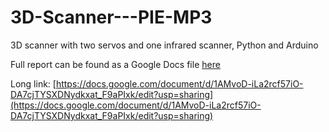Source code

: # 3D-Scanner---PIE-MP3
3D scanner with two servos and one infrared scanner, Python and Arduino

Full report can be found as a Google Docs file [here](https://docs.google.com/document/d/1AMvoD-iLa2rcf57iO-DA7cjTYSXDNydkxat_F9aPIxk/edit?usp=sharing)

Long link: [https://docs.google.com/document/d/1AMvoD-iLa2rcf57iO-DA7cjTYSXDNydkxat_F9aPIxk/edit?usp=sharing](https://docs.google.com/document/d/1AMvoD-iLa2rcf57iO-DA7cjTYSXDNydkxat_F9aPIxk/edit?usp=sharing)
---+---
Reproduce the entire listing exactly, but omit any pictures.

Source code

: # 3D-Scanner---PIE-MP3
3D scanner with two servos and one infrared scanner, Python and Arduino

Full report can be found as a Google Docs file [here](https://docs.google.com/document/d/1AMvoD-iLa2rcf57iO-DA7cjTYSXDNydkxat_F9aPIxk/edit?usp=sharing)

Long link: [https://docs.google.com/document/d/1AMvoD-iLa2rcf57iO-DA7cjTYSXDNydkxat_F9aPIxk/edit?usp=sharing](https://docs.google.com/document/d/1AMvoD-iLa2rcf57iO-DA7cjTYSXDNydkxat_F9aPIxk/edit?usp=sharing)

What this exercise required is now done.